Souplesse, Force et Position:

Dans cet article, nous expliquons en détail notre méthode d’analyse de la position, comment régler la position sur la bicyclette, et aussi nos priorités en ce qui concerne l’entraînement pour la force. Lorsque nous analysons la position d’un cycliste sur sa bicyclette, nous envisageons la position idéale pour une efficacité maximum, une plus grande puissance et aussi un plus grand confort et une meilleure sécurité. Un cycliste souple au niveau musculaire, avec un bon positionnement du bassin et doté de muscles adducteurs puissants, sera capable de s’allonger beaucoup plus et de développer plus de watts pendant plus longtemps que celui qui n’aura développé aucune de ces qualités. De deux cyclistes dotés de la même VO2 Max quel est celui qui ira le plus vite ?
Afin de recueillir des informations pertinentes nous demandons à notre cycliste d’atteindre son seuil anaérobie sur le Computrainer (Ergocycle). Monter l’effort jusqu’au seuil génère une fatigue musculaire modérée qui fait apparaitre les défauts biomécaniques et les conséquences d’une position inadéquate. En partant de nos observations nous corrigeons la position du cycliste au cas par cas.
Nous enregistrons les informations de base concernant la position du cycliste sur une feuille d’analyse. Nous enregistrons tous les paramètres de réglage existants avant de procéder à toute modification. Au fur et à mesure que nous modifions les paramètres de réglage, nous les notons avant de les tester sur le Computrainer . Avec les enregistrements de toutes les modifications, nous pouvons fournir à chaque client un graphique montrant précisément l’interférence de tous les réglages sur le pédalage. Etant donné, qu’en général les problèmes sont liés entre eux, Dr Ferrel et moi-même recherchons les plus évidents. Nous identifions les groupes musculaires qui  » se comportent mal « . On commence par les problèmes de réglage de cale par rapport au pied, nous nous assurons que la plateforme de pédalage est plate. Ceci implique de trouver la bonne inclinaison du pied sur la pédale ainsi qu’éventuellement la cambrure de la chaussure pour faire en sorte que l’ensemble muscle – squelette ait la plus grande efficacité de pédalage possible. Nous vérifions l’alignement des chevilles par rapport aux pieds. Si l’alignement n’est pas bon, nous ajoutons des intercalaires sous les cales jusqu’à ce que nous trouvions le bon alignement et donc le meilleur pédalage. Nous prenons note des plus infimes modifications pour de futures références.
Un des problèmes les plus évidents concerne l’écartement du genou. Quand les genoux sont écartés vers l’extérieur ( style cow-boy) la force de pédalage ne se fait pas suivant un axe linéaire. Ceci engendre une inefficacité biomécanique ainsi que le risque de blessure à répétition. L’écartement des genoux est en général causé par une tension des muscles rotateurs de la hanche (tensor fascia latae) (Voir l’article Souplesse). Dans certains cas, le réglage de la position est la cause du problème et la solution passe une modification de la longueur de la potence ou d’opter pour une tige de selle offrant un réglage de recul plus important.
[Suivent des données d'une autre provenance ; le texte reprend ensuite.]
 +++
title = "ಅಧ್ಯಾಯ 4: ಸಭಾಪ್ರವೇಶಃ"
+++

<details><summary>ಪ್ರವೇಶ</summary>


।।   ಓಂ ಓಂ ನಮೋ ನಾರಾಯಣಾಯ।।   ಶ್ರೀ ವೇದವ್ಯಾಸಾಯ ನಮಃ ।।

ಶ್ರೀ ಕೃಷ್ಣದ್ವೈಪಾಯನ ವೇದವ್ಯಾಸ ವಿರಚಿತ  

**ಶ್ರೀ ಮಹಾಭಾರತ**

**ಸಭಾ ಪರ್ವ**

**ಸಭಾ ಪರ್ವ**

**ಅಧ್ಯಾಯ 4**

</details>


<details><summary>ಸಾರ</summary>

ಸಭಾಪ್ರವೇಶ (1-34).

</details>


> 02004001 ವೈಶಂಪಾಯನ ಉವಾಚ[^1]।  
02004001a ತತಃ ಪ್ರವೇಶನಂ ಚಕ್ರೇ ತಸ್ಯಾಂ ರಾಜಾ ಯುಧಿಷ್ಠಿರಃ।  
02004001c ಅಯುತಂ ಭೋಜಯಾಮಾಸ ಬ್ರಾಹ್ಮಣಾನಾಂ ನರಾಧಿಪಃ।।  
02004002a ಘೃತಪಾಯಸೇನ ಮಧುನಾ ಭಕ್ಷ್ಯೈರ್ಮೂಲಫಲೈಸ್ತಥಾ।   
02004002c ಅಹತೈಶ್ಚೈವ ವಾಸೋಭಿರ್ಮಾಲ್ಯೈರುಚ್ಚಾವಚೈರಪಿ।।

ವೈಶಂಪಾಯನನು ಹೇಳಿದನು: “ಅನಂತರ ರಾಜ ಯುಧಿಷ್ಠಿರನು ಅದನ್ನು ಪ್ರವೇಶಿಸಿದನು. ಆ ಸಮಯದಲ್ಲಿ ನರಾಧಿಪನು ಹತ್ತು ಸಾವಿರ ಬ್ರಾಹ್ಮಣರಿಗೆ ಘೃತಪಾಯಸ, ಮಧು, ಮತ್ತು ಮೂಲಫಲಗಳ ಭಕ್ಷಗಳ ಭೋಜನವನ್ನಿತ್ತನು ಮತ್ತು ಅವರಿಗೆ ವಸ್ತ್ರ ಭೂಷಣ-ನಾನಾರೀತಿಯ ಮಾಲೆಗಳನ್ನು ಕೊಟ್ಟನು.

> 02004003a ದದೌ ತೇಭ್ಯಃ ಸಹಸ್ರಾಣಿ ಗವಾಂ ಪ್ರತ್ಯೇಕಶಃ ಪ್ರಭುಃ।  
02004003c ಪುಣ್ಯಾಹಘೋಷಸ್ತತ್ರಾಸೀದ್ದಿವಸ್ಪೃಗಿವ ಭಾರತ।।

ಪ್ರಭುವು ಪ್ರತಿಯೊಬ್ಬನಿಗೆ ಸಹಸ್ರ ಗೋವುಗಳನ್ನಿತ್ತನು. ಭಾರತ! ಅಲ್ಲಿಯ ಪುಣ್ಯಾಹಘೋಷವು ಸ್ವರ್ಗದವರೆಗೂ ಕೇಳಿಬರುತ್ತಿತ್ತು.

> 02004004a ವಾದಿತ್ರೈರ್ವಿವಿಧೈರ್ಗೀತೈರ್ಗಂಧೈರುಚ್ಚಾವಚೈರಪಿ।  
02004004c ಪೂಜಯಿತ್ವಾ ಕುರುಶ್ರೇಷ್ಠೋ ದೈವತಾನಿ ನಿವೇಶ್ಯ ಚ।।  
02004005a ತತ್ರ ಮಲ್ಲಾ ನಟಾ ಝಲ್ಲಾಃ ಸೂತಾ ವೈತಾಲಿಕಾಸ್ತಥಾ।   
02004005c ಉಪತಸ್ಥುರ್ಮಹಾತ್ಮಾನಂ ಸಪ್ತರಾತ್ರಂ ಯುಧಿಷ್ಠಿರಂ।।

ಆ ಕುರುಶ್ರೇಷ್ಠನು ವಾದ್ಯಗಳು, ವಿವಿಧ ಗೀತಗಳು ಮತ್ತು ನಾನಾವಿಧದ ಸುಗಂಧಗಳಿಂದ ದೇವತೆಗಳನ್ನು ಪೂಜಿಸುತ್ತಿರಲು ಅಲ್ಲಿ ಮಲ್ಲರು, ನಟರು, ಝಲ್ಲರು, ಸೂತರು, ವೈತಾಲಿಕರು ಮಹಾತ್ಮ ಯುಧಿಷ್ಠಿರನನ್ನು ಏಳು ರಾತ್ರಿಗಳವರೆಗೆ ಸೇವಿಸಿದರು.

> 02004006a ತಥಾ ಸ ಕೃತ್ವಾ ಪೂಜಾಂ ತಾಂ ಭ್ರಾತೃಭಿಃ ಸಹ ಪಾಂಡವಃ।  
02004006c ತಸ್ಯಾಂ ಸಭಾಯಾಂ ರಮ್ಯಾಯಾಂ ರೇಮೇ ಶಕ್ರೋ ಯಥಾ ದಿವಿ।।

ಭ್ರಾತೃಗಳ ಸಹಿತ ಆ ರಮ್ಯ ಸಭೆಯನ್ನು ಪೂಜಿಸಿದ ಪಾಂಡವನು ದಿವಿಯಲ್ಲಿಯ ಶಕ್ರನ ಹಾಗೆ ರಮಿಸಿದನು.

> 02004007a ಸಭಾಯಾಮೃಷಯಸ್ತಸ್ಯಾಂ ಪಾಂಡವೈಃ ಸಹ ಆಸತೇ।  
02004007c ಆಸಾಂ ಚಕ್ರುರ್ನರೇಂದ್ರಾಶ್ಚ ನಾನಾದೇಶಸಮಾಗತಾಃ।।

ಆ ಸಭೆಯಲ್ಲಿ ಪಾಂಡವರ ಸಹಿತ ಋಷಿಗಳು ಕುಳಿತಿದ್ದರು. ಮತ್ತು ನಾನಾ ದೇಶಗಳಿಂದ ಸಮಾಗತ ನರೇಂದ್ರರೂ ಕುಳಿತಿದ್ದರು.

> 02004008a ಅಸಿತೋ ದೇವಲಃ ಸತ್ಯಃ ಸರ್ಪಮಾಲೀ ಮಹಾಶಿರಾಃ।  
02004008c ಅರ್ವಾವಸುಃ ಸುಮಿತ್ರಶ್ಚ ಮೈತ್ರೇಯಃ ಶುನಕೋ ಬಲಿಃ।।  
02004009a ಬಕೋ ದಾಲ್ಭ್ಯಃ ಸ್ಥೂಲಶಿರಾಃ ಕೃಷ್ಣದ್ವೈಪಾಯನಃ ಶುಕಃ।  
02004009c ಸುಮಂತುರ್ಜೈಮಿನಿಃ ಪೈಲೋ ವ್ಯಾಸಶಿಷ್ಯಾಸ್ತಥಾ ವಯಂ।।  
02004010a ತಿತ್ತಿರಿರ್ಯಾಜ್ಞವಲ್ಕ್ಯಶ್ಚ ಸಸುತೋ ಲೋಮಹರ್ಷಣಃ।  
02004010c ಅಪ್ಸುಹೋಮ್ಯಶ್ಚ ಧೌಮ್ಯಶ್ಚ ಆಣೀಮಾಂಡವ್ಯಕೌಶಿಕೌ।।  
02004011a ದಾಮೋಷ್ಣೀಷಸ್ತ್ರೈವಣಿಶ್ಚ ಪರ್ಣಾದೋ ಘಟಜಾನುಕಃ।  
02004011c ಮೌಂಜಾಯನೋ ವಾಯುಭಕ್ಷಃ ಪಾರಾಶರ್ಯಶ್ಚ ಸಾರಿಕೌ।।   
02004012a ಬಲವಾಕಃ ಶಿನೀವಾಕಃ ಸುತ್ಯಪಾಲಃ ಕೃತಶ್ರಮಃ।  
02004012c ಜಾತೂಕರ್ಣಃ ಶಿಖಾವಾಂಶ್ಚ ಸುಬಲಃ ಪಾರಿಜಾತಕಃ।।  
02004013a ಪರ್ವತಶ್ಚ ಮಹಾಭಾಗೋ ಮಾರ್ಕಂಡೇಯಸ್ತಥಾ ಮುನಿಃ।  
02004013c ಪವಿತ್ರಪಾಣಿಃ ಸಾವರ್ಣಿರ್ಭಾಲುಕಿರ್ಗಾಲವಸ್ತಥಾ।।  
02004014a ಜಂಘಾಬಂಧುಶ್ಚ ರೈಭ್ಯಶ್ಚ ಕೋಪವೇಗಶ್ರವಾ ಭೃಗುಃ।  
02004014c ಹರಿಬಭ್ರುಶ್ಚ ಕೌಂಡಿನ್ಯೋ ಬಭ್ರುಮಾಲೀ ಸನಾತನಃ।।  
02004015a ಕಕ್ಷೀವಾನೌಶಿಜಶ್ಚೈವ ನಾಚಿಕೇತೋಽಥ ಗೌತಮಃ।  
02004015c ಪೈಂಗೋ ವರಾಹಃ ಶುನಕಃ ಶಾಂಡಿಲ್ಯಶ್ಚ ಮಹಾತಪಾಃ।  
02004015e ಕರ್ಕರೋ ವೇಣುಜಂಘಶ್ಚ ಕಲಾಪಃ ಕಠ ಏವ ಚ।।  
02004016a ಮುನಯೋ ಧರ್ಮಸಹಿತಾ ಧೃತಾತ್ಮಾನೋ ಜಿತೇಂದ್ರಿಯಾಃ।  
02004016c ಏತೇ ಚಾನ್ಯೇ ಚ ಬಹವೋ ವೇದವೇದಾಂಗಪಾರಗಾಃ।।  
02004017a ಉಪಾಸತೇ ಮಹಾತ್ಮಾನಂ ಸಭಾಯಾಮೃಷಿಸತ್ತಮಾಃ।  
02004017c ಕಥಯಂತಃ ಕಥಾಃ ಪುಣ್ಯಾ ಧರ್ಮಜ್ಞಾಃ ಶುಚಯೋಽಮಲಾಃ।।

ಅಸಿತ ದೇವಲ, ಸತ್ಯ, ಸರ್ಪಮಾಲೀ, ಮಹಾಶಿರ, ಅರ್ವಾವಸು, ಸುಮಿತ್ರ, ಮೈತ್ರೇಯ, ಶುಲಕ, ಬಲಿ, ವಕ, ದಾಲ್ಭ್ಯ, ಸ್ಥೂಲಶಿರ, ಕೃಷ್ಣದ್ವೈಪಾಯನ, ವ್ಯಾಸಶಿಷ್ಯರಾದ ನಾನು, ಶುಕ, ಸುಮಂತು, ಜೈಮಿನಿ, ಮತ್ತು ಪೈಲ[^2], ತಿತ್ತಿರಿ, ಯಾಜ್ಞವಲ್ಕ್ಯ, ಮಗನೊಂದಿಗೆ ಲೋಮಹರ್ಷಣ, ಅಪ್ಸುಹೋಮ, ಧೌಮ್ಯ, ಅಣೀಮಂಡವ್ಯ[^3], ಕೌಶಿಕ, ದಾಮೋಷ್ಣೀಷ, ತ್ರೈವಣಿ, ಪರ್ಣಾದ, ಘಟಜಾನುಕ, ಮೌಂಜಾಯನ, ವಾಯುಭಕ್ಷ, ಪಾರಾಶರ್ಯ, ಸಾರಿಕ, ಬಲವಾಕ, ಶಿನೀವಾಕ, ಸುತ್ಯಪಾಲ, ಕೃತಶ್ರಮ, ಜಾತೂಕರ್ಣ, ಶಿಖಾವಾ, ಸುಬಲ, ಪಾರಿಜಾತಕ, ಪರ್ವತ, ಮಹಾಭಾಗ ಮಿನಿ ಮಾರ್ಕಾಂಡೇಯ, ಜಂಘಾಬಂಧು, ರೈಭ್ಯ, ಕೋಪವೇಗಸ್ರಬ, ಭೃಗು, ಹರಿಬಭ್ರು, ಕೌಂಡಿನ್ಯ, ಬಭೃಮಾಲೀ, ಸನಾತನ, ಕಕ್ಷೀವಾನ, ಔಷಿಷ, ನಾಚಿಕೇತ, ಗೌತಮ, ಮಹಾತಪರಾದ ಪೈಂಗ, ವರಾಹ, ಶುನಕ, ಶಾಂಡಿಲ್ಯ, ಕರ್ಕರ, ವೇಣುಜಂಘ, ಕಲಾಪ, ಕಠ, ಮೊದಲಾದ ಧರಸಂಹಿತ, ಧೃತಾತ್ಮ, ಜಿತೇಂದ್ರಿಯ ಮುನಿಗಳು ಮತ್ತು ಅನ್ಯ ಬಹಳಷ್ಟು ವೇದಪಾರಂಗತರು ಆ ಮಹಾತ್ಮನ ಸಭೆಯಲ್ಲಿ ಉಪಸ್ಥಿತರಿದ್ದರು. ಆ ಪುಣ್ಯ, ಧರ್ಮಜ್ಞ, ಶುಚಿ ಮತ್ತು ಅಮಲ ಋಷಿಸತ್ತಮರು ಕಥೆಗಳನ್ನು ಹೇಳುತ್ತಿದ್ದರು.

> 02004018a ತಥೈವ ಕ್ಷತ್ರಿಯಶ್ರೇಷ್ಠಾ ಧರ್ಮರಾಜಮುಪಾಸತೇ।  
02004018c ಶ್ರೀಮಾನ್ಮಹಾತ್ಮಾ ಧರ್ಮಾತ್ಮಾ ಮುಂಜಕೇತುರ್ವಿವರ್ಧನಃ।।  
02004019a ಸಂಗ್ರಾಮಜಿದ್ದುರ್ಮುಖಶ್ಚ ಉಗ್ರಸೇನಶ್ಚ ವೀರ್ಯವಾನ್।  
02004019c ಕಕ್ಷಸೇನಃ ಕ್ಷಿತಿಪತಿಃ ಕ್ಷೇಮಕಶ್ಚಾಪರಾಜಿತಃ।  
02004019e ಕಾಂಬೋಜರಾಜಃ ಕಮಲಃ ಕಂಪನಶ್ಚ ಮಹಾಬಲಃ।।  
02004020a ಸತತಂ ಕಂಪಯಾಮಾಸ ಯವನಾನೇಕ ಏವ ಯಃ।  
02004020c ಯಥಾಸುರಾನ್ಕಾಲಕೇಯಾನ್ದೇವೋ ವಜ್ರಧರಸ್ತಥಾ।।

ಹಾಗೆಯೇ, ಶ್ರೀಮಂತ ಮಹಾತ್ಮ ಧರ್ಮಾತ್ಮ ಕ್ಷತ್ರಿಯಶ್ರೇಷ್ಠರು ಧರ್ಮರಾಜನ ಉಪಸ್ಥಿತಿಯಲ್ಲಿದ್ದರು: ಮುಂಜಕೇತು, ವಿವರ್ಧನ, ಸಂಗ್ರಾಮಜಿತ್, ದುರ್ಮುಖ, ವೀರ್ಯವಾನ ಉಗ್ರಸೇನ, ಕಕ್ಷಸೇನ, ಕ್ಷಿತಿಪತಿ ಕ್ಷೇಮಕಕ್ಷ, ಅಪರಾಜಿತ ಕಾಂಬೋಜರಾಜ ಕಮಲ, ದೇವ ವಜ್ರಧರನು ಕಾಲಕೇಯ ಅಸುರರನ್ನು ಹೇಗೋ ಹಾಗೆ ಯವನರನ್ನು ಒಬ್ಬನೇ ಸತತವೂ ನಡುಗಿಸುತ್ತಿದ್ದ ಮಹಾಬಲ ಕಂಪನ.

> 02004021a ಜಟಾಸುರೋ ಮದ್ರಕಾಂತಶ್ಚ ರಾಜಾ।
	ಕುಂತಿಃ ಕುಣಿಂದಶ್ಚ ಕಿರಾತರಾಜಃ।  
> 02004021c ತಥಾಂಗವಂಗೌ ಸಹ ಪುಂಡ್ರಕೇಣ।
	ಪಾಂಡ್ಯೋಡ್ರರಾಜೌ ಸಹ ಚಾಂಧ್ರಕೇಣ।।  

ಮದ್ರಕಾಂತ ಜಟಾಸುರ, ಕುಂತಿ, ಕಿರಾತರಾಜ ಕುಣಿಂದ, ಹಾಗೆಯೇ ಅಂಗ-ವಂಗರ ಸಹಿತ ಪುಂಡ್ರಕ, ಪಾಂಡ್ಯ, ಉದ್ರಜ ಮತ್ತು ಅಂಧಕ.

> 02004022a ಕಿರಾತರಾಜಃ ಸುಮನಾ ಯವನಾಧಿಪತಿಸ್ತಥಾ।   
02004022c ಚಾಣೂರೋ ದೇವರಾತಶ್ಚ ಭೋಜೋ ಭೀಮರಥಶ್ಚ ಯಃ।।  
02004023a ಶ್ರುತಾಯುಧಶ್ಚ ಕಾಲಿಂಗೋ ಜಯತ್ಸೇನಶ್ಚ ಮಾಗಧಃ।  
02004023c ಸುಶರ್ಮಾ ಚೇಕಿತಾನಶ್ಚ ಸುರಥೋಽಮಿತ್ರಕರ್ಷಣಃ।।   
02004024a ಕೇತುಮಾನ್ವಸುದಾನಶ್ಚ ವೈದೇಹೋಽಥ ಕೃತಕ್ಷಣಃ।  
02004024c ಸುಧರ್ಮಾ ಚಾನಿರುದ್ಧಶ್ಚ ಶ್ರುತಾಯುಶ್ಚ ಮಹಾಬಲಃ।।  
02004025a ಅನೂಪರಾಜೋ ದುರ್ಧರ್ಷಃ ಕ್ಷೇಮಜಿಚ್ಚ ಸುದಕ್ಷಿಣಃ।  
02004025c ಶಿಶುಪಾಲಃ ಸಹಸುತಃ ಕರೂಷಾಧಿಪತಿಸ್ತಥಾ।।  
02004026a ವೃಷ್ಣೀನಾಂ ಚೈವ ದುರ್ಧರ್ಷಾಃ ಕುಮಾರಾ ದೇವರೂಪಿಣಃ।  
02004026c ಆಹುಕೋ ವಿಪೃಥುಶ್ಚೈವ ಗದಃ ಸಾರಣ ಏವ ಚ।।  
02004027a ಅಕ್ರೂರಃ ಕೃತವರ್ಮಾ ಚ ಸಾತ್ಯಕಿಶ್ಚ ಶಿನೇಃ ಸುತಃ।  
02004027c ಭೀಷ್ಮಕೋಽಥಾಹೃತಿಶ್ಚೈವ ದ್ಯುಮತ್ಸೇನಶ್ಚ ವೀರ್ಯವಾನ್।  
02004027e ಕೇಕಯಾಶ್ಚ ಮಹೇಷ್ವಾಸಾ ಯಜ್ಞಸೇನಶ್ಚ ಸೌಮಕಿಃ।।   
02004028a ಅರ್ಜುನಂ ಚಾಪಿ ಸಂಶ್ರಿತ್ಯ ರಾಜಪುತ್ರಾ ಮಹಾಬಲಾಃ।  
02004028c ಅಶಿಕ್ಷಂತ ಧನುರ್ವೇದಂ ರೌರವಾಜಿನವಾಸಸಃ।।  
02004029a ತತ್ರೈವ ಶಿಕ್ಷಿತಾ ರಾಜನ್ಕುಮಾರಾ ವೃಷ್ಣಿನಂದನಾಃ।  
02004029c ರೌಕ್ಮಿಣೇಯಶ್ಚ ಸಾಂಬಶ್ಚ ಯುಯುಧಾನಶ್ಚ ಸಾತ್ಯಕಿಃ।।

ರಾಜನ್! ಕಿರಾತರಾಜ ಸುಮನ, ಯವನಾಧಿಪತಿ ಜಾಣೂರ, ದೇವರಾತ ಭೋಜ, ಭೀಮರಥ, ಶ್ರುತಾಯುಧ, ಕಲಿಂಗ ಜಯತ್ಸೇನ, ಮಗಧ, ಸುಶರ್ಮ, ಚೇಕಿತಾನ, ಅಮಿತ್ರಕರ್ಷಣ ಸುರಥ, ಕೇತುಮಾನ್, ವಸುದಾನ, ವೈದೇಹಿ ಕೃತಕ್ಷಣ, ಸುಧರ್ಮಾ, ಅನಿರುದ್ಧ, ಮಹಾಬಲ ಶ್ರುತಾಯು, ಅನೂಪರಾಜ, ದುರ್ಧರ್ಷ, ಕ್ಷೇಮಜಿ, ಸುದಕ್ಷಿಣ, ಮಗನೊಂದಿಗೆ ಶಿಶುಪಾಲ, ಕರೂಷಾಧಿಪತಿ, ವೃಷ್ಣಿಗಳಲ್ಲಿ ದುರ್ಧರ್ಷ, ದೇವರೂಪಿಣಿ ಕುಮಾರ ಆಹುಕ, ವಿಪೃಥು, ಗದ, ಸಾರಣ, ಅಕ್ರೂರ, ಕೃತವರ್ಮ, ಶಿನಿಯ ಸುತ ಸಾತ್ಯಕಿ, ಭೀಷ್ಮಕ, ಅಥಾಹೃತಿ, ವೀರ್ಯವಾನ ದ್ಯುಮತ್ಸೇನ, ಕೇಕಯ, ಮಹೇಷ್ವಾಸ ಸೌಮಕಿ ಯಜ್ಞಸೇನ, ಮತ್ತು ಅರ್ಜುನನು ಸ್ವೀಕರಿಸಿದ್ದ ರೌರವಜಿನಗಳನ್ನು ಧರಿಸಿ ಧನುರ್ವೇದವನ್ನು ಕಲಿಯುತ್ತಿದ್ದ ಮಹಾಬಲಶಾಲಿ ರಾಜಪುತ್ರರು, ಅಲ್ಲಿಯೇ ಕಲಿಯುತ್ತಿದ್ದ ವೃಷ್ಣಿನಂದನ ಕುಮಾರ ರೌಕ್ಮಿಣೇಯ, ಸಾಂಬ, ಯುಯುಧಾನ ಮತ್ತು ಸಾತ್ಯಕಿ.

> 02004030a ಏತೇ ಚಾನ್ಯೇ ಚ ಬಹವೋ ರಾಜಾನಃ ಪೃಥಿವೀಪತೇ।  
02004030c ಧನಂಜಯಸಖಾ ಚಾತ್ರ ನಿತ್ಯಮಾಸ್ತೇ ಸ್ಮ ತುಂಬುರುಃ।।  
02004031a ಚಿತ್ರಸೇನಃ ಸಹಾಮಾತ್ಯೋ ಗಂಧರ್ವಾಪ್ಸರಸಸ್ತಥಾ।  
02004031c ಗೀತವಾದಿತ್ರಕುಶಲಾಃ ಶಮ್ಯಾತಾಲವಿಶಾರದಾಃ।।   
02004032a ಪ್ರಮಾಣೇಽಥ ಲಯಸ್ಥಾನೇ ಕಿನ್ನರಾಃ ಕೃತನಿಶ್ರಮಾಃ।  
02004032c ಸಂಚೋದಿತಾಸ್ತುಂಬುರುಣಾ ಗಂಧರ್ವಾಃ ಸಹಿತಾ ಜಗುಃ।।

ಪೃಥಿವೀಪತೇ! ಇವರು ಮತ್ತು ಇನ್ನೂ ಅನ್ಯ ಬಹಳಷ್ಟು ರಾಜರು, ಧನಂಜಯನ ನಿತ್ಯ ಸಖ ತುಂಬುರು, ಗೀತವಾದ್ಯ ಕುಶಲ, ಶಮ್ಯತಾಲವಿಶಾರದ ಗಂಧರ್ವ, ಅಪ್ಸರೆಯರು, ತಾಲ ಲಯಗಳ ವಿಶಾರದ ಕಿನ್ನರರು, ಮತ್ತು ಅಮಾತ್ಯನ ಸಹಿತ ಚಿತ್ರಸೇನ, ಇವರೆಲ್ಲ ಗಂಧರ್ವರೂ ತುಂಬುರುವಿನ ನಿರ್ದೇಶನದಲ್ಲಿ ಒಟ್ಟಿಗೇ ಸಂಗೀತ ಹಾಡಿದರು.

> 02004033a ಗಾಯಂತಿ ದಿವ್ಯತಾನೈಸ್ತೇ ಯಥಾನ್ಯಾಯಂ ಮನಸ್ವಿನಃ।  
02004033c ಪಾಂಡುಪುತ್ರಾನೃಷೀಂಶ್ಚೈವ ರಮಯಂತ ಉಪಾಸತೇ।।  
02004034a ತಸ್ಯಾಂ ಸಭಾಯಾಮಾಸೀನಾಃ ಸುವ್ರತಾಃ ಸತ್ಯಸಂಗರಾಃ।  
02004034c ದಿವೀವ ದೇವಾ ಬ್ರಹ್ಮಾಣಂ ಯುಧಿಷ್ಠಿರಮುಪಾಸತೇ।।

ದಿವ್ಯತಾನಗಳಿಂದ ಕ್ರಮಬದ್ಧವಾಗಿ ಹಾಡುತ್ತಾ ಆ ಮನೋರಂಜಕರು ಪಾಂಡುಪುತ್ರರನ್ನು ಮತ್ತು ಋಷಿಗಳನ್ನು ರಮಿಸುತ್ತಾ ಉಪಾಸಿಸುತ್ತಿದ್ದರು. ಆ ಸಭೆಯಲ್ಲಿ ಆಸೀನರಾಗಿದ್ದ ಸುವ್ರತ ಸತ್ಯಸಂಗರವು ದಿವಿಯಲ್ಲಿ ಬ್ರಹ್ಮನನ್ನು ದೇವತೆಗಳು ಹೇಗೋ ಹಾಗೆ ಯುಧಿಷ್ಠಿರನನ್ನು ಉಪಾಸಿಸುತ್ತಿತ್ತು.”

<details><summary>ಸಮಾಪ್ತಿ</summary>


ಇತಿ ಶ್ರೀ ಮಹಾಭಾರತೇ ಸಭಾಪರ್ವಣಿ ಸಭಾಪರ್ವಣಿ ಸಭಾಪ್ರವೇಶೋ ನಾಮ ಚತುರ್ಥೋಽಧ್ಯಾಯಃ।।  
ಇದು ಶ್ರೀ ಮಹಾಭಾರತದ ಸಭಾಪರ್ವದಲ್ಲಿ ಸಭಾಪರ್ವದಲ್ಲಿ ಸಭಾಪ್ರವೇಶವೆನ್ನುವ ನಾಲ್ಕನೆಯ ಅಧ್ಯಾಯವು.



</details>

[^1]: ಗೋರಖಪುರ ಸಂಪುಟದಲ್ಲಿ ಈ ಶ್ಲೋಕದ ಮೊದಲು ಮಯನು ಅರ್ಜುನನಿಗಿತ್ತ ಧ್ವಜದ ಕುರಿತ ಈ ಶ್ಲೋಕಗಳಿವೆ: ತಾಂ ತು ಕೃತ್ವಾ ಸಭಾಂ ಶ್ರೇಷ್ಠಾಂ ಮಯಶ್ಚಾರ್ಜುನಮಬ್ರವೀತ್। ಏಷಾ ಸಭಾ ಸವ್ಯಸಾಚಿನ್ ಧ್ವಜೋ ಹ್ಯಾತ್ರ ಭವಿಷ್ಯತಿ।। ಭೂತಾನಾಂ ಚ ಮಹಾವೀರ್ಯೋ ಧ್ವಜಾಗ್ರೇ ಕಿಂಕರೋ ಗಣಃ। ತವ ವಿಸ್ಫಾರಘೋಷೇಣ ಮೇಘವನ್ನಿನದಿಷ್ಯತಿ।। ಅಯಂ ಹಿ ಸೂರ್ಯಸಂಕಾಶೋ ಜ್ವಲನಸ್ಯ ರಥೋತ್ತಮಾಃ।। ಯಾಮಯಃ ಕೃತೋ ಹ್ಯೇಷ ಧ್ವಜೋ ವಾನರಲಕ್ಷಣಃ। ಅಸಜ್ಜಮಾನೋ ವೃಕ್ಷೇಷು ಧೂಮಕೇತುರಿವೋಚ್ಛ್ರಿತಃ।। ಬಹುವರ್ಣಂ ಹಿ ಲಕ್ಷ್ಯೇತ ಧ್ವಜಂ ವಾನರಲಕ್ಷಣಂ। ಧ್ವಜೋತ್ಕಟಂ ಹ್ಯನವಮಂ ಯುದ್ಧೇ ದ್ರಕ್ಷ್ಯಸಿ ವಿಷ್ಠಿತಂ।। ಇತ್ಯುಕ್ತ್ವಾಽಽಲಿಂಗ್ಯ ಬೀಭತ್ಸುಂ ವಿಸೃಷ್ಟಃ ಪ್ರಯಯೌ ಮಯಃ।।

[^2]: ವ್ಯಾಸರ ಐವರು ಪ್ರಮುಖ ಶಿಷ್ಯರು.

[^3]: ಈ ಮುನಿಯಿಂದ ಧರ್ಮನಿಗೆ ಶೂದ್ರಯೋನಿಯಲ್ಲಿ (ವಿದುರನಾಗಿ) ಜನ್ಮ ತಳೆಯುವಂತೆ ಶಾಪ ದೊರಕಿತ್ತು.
Hauteur de selle et recul de selle:

La hauteur correcte dépend de l’amplitude de mouvement de chacun. Ceci est extrêmement important. Nous avons vu nombres de cyclistes et de triathlètes performants avec des hauteurs de selle très différentes, cependant Dr.Ferrel et moi-même sommes plutôt partisans d’une plus grande hauteur de selle que préconisée la plupart du temps, nous obtenons ainsi une légère augmentation de la flexion de la voûte plantaire (les orteils pointés vers le bas en fin de poussée). Ceci met en action le potentiel de plus petits muscles de la jambe, tels que le gastrocnemieus et le soleus dans le pédalage. Nous nous efforçons de la sorte d’utiliser au mieux tous les muscles pendant la durée du tour de pédale et ainsi d’optimiser la remontée de la pédale.
Nous étudions le cycliste en train de pédaler, afin de comparer l’extension de sa jambe gauche par rapport à la droite. Le Spin Scan sur le Computrainer nous aide à équilibrer les deux côtés, éliminant ainsi les petits pics de puissance qui dénote un coup de pédale  » gauche « , inefficace.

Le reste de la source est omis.